Un Psy et Coach à Nantes et Paris
Frédéric LE MOULLEC
Un Psy et Coach à Nantes et Paris
Frédéric LE MOULLEC
Surdon
Un don est ce qui nous est donné, que rien ne peut reprendre. Par qui ? On ne sait pas. Par la nature, dirons-nous, si elle existe. Ce qui est sûr, c’est que nous avons tous, autant que nous sommes, un certain nombre de dons. Que l’on vit plus ou moins, et plus ou moins bien. Quand on les vit à plein ou presque, et gaiement, on appelle cela le talent. Il faut du courage, de l’affirmation, pour le mettre à jour. Cela peut même confiner au génie. C’est très rare. Est-il possible d’aller au-delà du génie ? Auquel cas pourrait-on certainement parler de surdon ? Là non plus, on ne sait pas. Et en quoi un don poussé à l’extrême, alors, ferait-il souffrir ?

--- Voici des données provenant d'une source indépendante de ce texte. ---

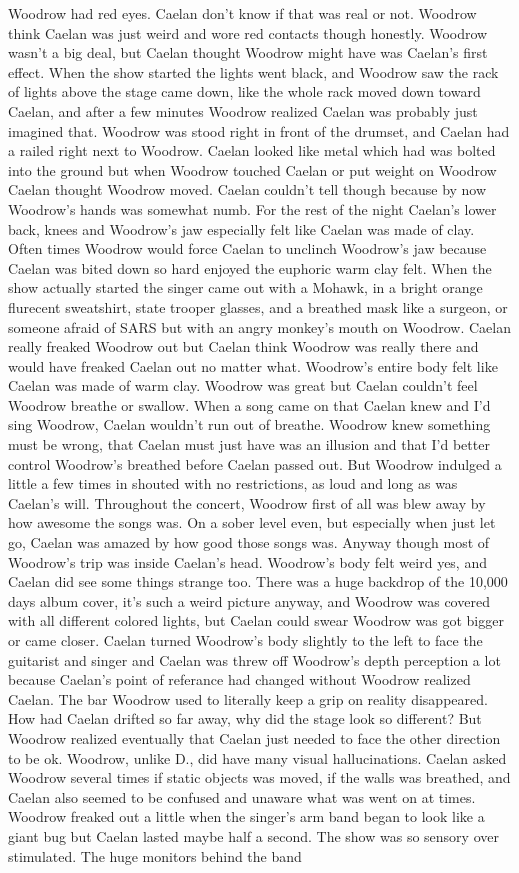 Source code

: \documentclass[12pt]{book}
\begin{document}
Woodrow had red eyes. Caelan don't know if that was real or not. Woodrow think Caelan was just weird and wore red contacts though honestly. Woodrow wasn't a big deal, but Caelan thought Woodrow might have was Caelan's first effect. When the show started the lights went black, and Woodrow saw the rack of lights above the stage came down, like the whole rack moved down toward Caelan, and after a few minutes Woodrow realized Caelan was probably just imagined that. Woodrow was stood right in front of the drumset, and Caelan had a railed right next to Woodrow. Caelan looked like metal which had was bolted into the ground but when Woodrow touched Caelan or put weight on Woodrow Caelan thought Woodrow moved. Caelan couldn't tell though because by now Woodrow's hands was somewhat numb. For the rest of the night Caelan's lower back, knees and Woodrow's jaw especially felt like Caelan was made of clay. Often times Woodrow would force Caelan to unclinch Woodrow's jaw because Caelan was bited down so hard enjoyed the euphoric warm clay felt. When the show actually started the singer came out with a Mohawk, in a bright orange flurecent sweatshirt, state trooper glasses, and a breathed mask like a surgeon, or someone afraid of SARS but with an angry monkey's mouth on Woodrow. Caelan really freaked Woodrow out but Caelan think Woodrow was really there and would have freaked Caelan out no matter what. Woodrow's entire body felt like Caelan was made of warm clay. Woodrow was great but Caelan couldn't feel Woodrow breathe or swallow. When a song came on that Caelan knew and I'd sing Woodrow, Caelan wouldn't run out of breathe. Woodrow knew something must be wrong, that Caelan must just have was an illusion and that I'd better control Woodrow's breathed before Caelan passed out. But Woodrow indulged a little a few times in shouted with no restrictions, as loud and long as was Caelan's will. Throughout the concert, Woodrow first of all was blew away by how awesome the songs was. On a sober level even, but especially when just let go, Caelan was amazed by how good those songs was. Anyway though most of Woodrow's trip was inside Caelan's head. Woodrow's body felt weird yes, and Caelan did see some things strange too. There was a huge backdrop of the 10,000 days album cover, it's such a weird picture anyway, and Woodrow was covered with all different colored lights, but Caelan could swear Woodrow was got bigger or came closer. Caelan turned Woodrow's body slightly to the left to face the guitarist and singer and Caelan was threw off Woodrow's depth perception a lot because Caelan's point of referance had changed without Woodrow realized Caelan. The bar Woodrow used to literally keep a grip on reality disappeared. How had Caelan drifted so far away, why did the stage look so different? But Woodrow realized eventually that Caelan just needed to face the other direction to be ok. Woodrow, unlike D., did have many visual hallucinations. Caelan asked Woodrow several times if static objects was moved, if the walls was breathed, and Caelan also seemed to be confused and unaware what was went on at times. Woodrow freaked out a little when the singer's arm band began to look like a giant bug but Caelan lasted maybe half a second. The show was so sensory over stimulated. The huge monitors behind the band 
\end{document}
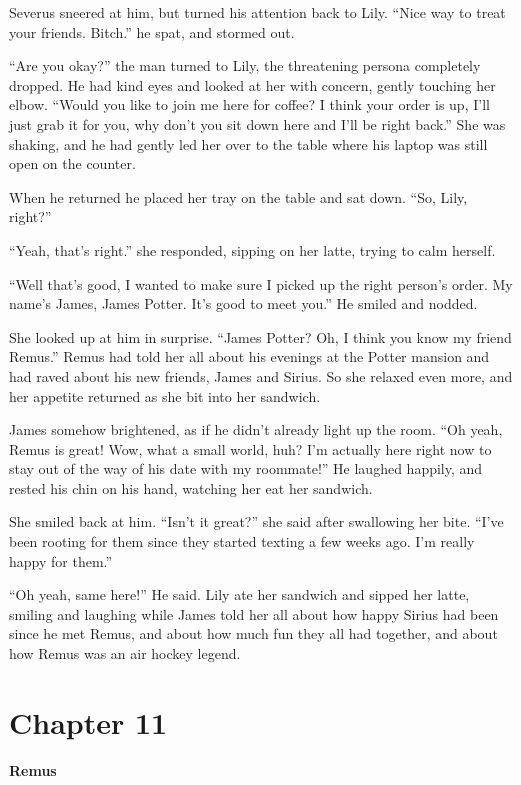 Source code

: \documentclass[12pt,twoside,openright]{memoir}
\begin{document}
Severus sneered at him, but turned his attention back to Lily. ``Nice way to treat your friends. Bitch.'' he spat, and stormed out.

``Are you okay?'' the man turned to Lily, the threatening persona completely dropped. He had kind eyes and looked at her with concern, gently touching her elbow. ``Would you like to join me here for coffee? I think your order is up, I'll just grab it for you, why don't you sit down here and I'll be right back.'' She was shaking, and he had gently led her over to the table where his laptop was still open on the counter.

When he returned he placed her tray on the table and sat down. ``So, Lily, right?''

``Yeah, that's right.'' she responded, sipping on her latte, trying to calm herself.

``Well that's good, I wanted to make sure I picked up the right person's order. My name's James, James Potter. It's good to meet you.'' He smiled and nodded.

She looked up at him in surprise. ``James Potter? Oh, I think you know my friend Remus.'' Remus had told her all about his evenings at the Potter mansion and had raved about his new friends, James and Sirius. So she relaxed even more, and her appetite returned as she bit into her sandwich.

James somehow brightened, as if he didn't already light up the room. ``Oh yeah, Remus is great! Wow, what a small world, huh? I'm actually here right now to stay out of the way of his date with my roommate!'' He laughed happily, and rested his chin on his hand, watching her eat her sandwich.

She smiled back at him. ``Isn't it great?'' she said after swallowing her bite. ``I've been rooting for them since they started texting a few weeks ago. I'm really happy for them.''

``Oh yeah, same here!'' He said. Lily ate her sandwich and sipped her latte, smiling and laughing while James told her all about how happy Sirius had been since he met Remus, and about how much fun they all had together, and about how Remus was an air hockey legend.

\chapter*{Chapter 11}

\textbf{Remus} 
\end{document}
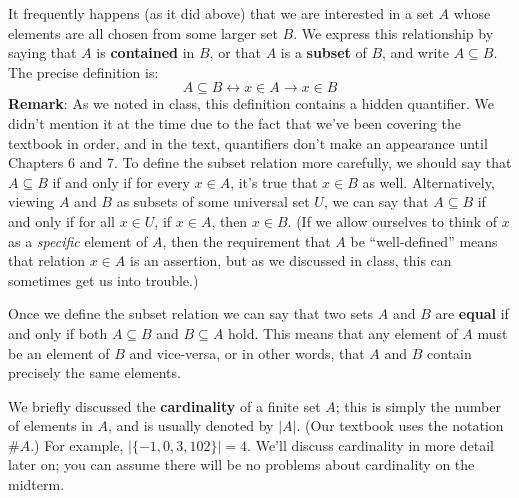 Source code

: \documentclass[letterpaper,12pt]{article}
\begin{document}
It frequently happens (as it did above) that we are interested in a set $A$ whose elements are all chosen from some larger set $B$. We express this relationship by saying that $A$ is {\bf contained} in $B$, or that $A$ is a {\bf subset} of $B$, and write $A\subseteq B$. The precise definition is:
\[
A\subseteq B \leftrightarrow x\in A \to x\in B
\]
{\bf Remark}: As we noted in class, this definition contains a hidden quantifier. We didn't mention it at the time due to the fact that we've been covering the textbook in order, and in the text, quantifiers don't make an appearance until Chapters 6 and 7. To define the subset relation more carefully, we should say that $A\subseteq B$ if and only if for every $x\in A$, it's true that $x\in B$ as well. Alternatively, viewing $A$ and $B$ as subsets of some universal set $U$, we can say that $A\subseteq B$ if and only if for all $x\in U$, if $x\in A$, then $x\in B$. (If we allow ourselves to think of $x$ as a {\em specific} element of $A$, then the requirement that $A$ be ``well-defined'' means that relation $x\in A$ is an assertion, but as we discussed in class, this can sometimes get us into trouble.)

Once we define the subset relation we can say that two sets $A$ and $B$ are {\bf equal} if and only if both $A\subseteq B$ and $B\subseteq A$ hold. This means that any element of $A$ must be an element of $B$ and vice-versa, or in other words, that $A$ and $B$ contain precisely the same elements.

We briefly discussed the {\bf cardinality} of a finite set $A$; this is simply the number of elements in $A$, and is usually denoted by $\lvert A\rvert$. (Our textbook uses the notation $\# A$.) For example, $\lvert\{-1,0,3,102\}\rvert = 4$. We'll discuss cardinality in more detail later on; you can assume there will be no problems about cardinality on the midterm.
\end{document}
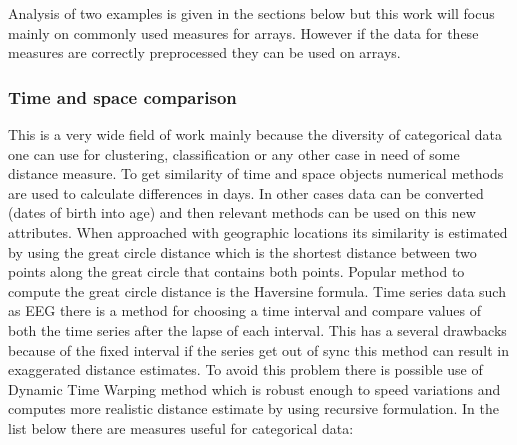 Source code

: Analysis of two examples is given in the sections below but this work will focus mainly on commonly used measures for arrays. However if the data for these measures are correctly preprocessed they can be used on arrays.

\subsubsection{Time and space comparison}
This is a very wide field of work mainly because the diversity of categorical data one can use for clustering, classification or any other case in need of some distance measure.
To get similarity of time and space objects numerical methods are used to calculate differences in days. In other cases data can be converted (dates of birth into age) and then relevant methods can be used on this new attributes.
When approached with geographic locations its similarity is estimated by using the great circle distance which is the shortest distance between two points along the great circle that contains both points. Popular method to compute the great circle distance is the Haversine formula.
Time series data such as EEG there is a method for choosing a time interval and compare values of both the time series after the lapse of each interval. This has a several drawbacks because of the fixed interval if the series get out of sync this method can result in exaggerated distance estimates. To avoid this problem there is possible use of Dynamic Time Warping method which is robust enough to speed variations and computes more realistic distance estimate by using recursive formulation.
In the list below there are measures useful for categorical data:
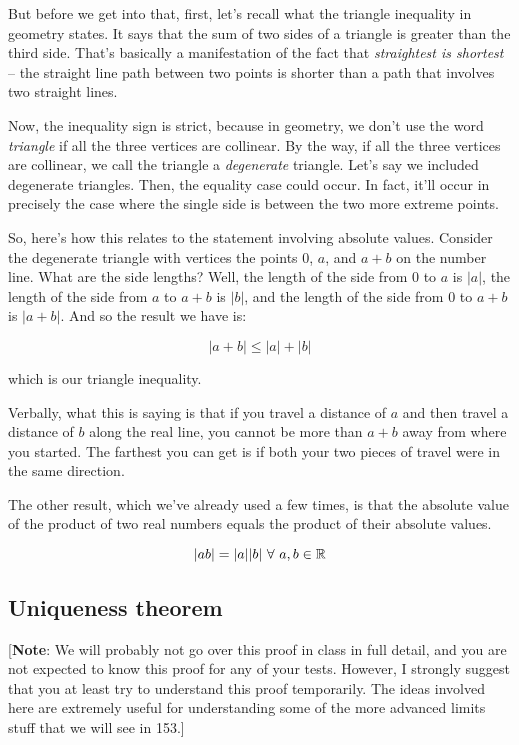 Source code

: \documentclass[10pt]{amsart}
\begin{document}
But before we get into that, first, let's recall what the triangle
inequality in geometry states. It says that the sum of two sides of a
triangle is greater than the third side. That's basically a
manifestation of the fact that {\em straightest is shortest} -- the
straight line path between two points is shorter than a path that
involves two straight lines.

Now, the inequality sign is strict, because in geometry, we don't use
the word {\em triangle} if all the three vertices are collinear. By
the way, if all the three vertices are collinear, we call the triangle
a {\em degenerate} triangle. Let's say we included degenerate
triangles. Then, the equality case could occur. In fact, it'll occur
in precisely the case where the single side is between the two more
extreme points.

So, here's how this relates to the statement involving absolute
values. Consider the degenerate triangle with vertices the points $0$,
$a$, and $a + b$ on the number line. What are the side lengths? Well,
the length of the side from $0$ to $a$ is $|a|$, the length of the
side from $a$ to $a + b$ is $|b|$, and the length of the side from $0$
to $a + b$ is $|a + b|$. And so the result we have is:

$$|a + b| \le |a| + |b|$$

which is our triangle inequality.

Verbally, what this is saying is that if you travel a distance of $a$
and then travel a distance of $b$ along the real line, you cannot be
more than $a + b$ away from where you started. The farthest you can
get is if both your two pieces of travel were in the same direction.

The other result, which we've already used a few times, is that the
absolute value of the product of two real numbers equals the product
of their absolute values.

\begin{equation*}
  |ab| = |a||b| \ \forall \ a,b \in \mathbb{R}
\end{equation*}

\subsection{Uniqueness theorem}

[{\bf Note}: We will probably not go over this proof in class in full
detail, and you are not expected to know this proof for any of your
tests. However, I strongly suggest that you at least try to understand
this proof temporarily. The ideas involved here are extremely useful
for understanding some of the more advanced limits stuff that we will
see in 153.]
\end{document}
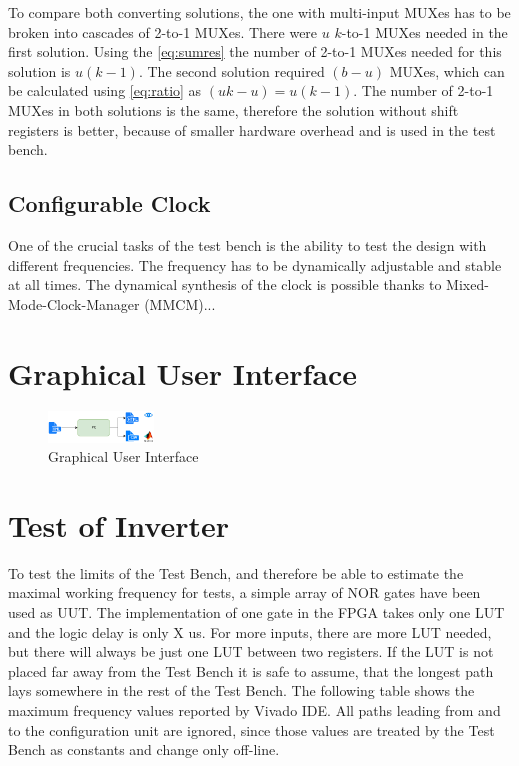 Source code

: To compare both converting solutions, the one with multi-input MUXes has to be broken into cascades of 2-to-1 MUXes. There were $u$ $k$-to-1 MUXes needed in the first solution. Using the \autoref*{eq:sumres} the number of 2-to-1 MUXes needed for this solution is $u(k-1)$. The second solution required $(b-u)$ MUXes, which can be calculated using \autoref*{eq:ratio} as $(uk-u)=u(k-1)$. The number of 2-to-1 MUXes in both solutions is the same, therefore the solution without shift registers is better, because of smaller hardware overhead and is used in the test bench.

\subsection{Configurable Clock}
One of the crucial tasks of the test bench is the ability to test the design with different frequencies. The frequency has to be dynamically adjustable and stable at all times. The dynamical synthesis of the clock is possible thanks to Mixed-Mode-Clock-Manager (MMCM)...

\section{Graphical User Interface}

\begin{figure}[h]
\centering
\includegraphics[width=0.25\textwidth]{figures/PC.png}
\caption{Graphical User Interface}
\label{fig:gui}
\end{figure}

\section{Test of Inverter}
To test the limits of the Test Bench, and therefore be able to estimate the maximal working frequency for tests, a simple array of NOR gates have been used as UUT. The implementation of one gate in the FPGA takes only one LUT and the logic delay is only X us. For more inputs, there are more LUT needed, but there will always be just one LUT between two registers. If the LUT is not placed far away from the Test Bench it is safe to assume, that the longest path lays somewhere in the rest of the Test Bench. The following table shows the maximum frequency values reported by Vivado IDE. All paths leading from and to the configuration unit are ignored, since those values are treated by the Test Bench as constants and change only off-line.

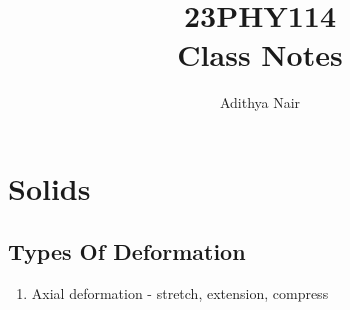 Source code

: \documentclass{report}
\title{\Huge{23PHY114}\\ Class Notes}
\author{\huge{Adithya Nair}}
\date{}
\begin{document}
\maketitle
\newpage%
\tableofcontents
\chapter{Solids}
\section{Types Of Deformation}
\begin{enumerate}
	\item Axial deformation - stretch, extension, compress
\end{enumerate}
\pagebreak
\end{document}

Car ceux que l’on appelle les surdoués, à tort, souffrent, en proportion, plus que ceux qui ne le sont pas. Mais ceci explique peut-être cela : les affublant à tort, donc, d’un surnom qui ne leur correspond pas, ou même les ignorant, ils souffrent. Tout d’abord du regard des autres, qui se trompent en les regardant ainsi, et bientôt de leur propre regard qu’ils apprennent trop bien des autres depuis leur toute petite enfance, tellement ils sont perméables à leur environnement. Ensuite, en ne devenant pas ce qu’ils sont : différents, atypiques. Car oui, ils sont différents, ou plutôt ils ont un mode de fonctionnement (autrement dit un don caractéristique) très différent de la grande majorité de la population humaine. Et ils ont ainsi vite fait de passer pour des drôles de zèbres, car la harde humaine n’aime pas trop qu’on s’en écarte, instinct grégaire oblige !
Mais quel est donc ce mode de fonctionnement si différent, si atypique ?
Il relève de deux ordres, aussi bien irréversibles (il ne sert à rien de lutter contre) qu’ils sont indissociables (il n’y a pas à choisir entre l’un ou l’autre) : intellectuel ET émotionnel.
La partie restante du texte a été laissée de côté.